## The task:
Leave the pictures out and quote every line from the start of the listing to the line with "MonoTracer统计了每", inclusive.

## Data records:
------

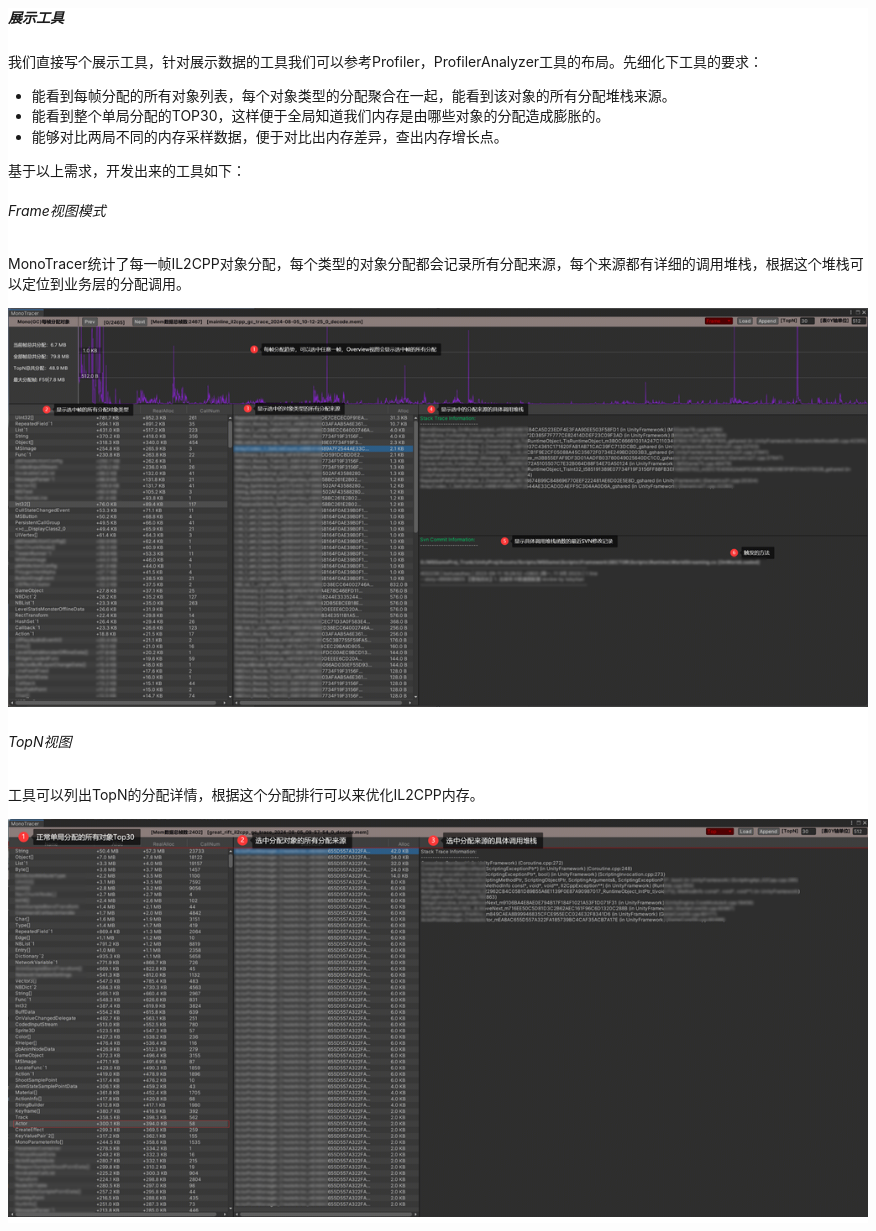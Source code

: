 ##### 展示工具

我们直接写个展示工具，针对展示数据的工具我们可以参考Profiler，ProfilerAnalyzer工具的布局。先细化下工具的要求：

* 能看到每帧分配的所有对象列表，每个对象类型的分配聚合在一起，能看到该对象的所有分配堆栈来源。
* 能看到整个单局分配的TOP30，这样便于全局知道我们内存是由哪些对象的分配造成膨胀的。
* 能够对比两局不同的内存采样数据，便于对比出内存差异，查出内存增长点。

基于以上需求，开发出来的工具如下：

###### Frame视图模式
MonoTracer统计了每一帧IL2CPP对象分配，每个类型的对象分配都会记录所有分配来源，每个来源都有详细的调用堆栈，根据这个堆栈可以定位到业务层的分配调用。

![](/images/mono_memory_intro/1.png)

###### TopN视图 
工具可以列出TopN的分配详情，根据这个分配排行可以来优化IL2CPP内存。

![](/images/mono_memory_intro/2.png)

------

## Exercise response:
Source code

: ##### 展示工具

我们直接写个展示工具，针对展示数据的工具我们可以参考Profiler，ProfilerAnalyzer工具的布局。先细化下工具的要求：

* 能看到每帧分配的所有对象列表，每个对象类型的分配聚合在一起，能看到该对象的所有分配堆栈来源。
* 能看到整个单局分配的TOP30，这样便于全局知道我们内存是由哪些对象的分配造成膨胀的。
* 能够对比两局不同的内存采样数据，便于对比出内存差异，查出内存增长点。

基于以上需求，开发出来的工具如下：

###### Frame视图模式
MonoTracer统计了每一帧IL2CPP对象分配，每个类型的对象分配都会记录所有分配来源，每个来源都有详细的调用堆栈，根据这个堆栈可以定位到业务层的分配调用。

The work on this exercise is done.